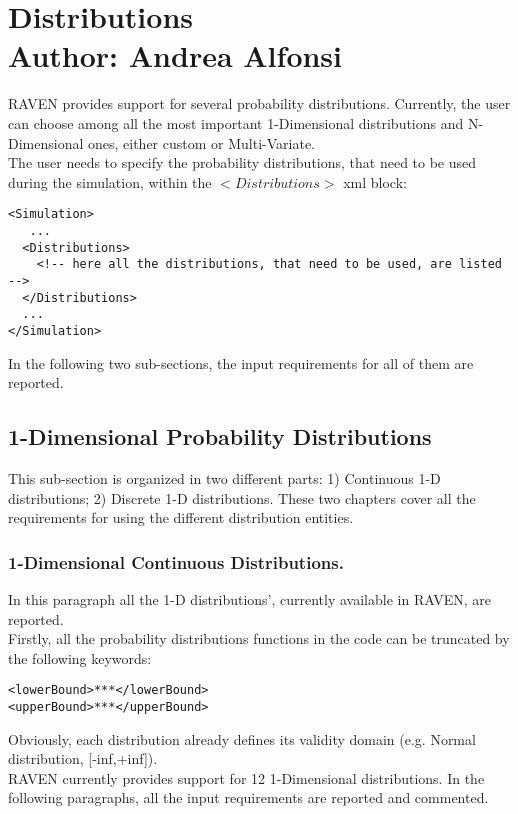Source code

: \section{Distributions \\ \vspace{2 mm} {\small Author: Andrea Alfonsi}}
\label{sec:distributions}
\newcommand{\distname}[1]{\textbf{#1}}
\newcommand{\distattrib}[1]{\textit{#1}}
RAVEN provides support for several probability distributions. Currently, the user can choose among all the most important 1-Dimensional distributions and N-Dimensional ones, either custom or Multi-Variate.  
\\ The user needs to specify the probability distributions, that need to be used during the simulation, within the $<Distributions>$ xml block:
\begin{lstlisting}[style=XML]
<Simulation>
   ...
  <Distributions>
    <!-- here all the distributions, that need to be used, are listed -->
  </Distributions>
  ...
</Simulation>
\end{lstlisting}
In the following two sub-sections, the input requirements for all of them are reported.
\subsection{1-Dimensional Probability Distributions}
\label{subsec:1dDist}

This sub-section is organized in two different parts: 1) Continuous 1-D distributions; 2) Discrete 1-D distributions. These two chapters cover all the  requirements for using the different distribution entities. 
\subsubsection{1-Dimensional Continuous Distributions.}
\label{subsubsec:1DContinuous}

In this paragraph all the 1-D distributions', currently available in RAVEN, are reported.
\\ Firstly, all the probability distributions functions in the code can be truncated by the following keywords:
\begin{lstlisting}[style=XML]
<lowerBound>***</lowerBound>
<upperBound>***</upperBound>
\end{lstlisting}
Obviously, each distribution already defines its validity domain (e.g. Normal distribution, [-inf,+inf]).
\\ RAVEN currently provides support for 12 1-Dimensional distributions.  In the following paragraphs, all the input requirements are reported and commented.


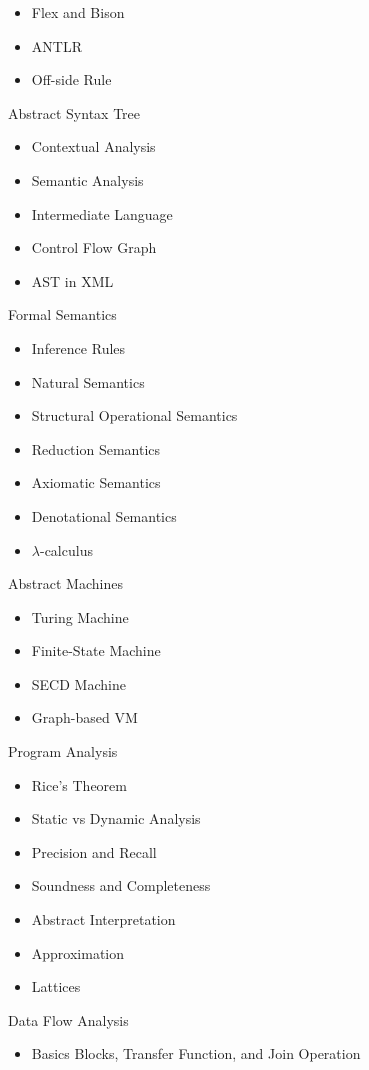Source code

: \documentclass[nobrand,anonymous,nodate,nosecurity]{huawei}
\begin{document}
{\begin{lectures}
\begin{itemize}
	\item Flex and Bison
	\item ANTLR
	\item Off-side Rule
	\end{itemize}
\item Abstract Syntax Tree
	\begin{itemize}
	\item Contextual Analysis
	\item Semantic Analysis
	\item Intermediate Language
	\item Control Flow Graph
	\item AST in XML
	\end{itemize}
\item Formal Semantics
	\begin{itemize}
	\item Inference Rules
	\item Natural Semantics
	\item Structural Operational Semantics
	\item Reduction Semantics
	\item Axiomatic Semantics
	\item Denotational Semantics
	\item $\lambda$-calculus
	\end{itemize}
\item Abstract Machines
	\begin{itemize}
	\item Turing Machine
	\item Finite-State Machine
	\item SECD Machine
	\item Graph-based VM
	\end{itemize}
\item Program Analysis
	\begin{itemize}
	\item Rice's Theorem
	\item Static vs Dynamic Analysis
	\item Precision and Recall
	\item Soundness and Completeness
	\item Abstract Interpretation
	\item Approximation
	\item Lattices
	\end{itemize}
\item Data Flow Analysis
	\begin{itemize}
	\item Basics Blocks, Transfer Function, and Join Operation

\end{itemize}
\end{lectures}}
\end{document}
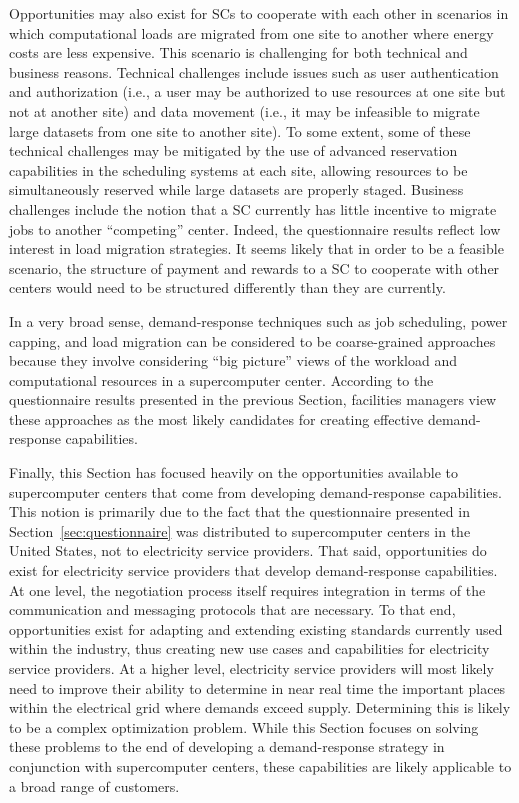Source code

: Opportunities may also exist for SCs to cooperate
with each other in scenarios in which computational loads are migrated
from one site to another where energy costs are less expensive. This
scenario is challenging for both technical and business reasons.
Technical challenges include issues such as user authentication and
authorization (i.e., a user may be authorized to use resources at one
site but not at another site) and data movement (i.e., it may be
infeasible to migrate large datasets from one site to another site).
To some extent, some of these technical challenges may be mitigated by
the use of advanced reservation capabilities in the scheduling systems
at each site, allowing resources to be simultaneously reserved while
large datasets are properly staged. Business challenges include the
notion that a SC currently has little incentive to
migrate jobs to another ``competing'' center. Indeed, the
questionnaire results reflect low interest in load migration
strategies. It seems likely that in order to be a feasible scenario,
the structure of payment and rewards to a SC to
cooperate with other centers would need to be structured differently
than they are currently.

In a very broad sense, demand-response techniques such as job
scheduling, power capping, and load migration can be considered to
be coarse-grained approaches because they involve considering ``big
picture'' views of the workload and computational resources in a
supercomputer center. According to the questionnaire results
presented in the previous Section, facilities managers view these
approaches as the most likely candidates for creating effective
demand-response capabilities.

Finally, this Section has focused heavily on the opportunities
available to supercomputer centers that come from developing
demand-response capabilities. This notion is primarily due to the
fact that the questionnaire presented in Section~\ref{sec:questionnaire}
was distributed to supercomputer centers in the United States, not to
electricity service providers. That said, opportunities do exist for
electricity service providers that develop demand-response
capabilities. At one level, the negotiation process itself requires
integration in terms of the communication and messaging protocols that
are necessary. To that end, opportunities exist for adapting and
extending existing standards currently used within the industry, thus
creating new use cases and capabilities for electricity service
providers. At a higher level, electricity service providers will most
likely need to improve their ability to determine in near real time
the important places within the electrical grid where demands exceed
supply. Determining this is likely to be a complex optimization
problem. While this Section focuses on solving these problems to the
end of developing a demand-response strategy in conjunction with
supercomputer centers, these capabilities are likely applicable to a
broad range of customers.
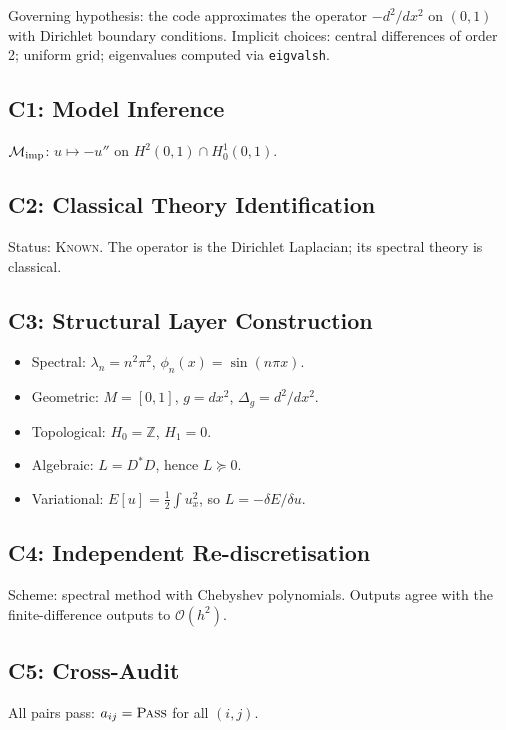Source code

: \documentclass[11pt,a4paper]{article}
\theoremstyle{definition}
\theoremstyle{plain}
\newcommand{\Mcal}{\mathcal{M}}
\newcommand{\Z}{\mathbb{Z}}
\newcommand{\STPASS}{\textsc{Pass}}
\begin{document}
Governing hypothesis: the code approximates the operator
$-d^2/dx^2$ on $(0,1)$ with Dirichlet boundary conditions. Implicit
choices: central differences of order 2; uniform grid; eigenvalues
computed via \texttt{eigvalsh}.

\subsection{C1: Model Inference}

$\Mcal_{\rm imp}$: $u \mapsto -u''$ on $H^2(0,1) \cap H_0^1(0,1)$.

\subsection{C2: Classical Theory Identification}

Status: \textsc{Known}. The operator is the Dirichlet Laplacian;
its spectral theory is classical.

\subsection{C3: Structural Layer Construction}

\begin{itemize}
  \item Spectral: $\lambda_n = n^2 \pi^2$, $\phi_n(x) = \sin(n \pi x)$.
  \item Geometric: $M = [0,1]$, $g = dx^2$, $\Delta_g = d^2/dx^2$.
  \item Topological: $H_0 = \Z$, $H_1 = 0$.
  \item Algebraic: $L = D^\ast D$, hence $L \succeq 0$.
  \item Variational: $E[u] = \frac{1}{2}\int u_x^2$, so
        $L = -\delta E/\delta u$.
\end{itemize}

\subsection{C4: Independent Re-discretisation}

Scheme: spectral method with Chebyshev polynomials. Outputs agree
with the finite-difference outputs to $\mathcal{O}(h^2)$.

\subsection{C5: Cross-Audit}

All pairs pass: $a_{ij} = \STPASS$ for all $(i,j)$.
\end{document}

**Task prompt**
All lines above that contain the word "most" are to be copied.

**Exercise output**
RAVEN provides support for several probability distributions. Currently, the user can choose among all the most important 1-Dimensional distributions and N-Dimensional ones, either custom or Multi-Variate.  
approaches as the most likely candidates for creating effective
providers. At a higher level, electricity service providers will most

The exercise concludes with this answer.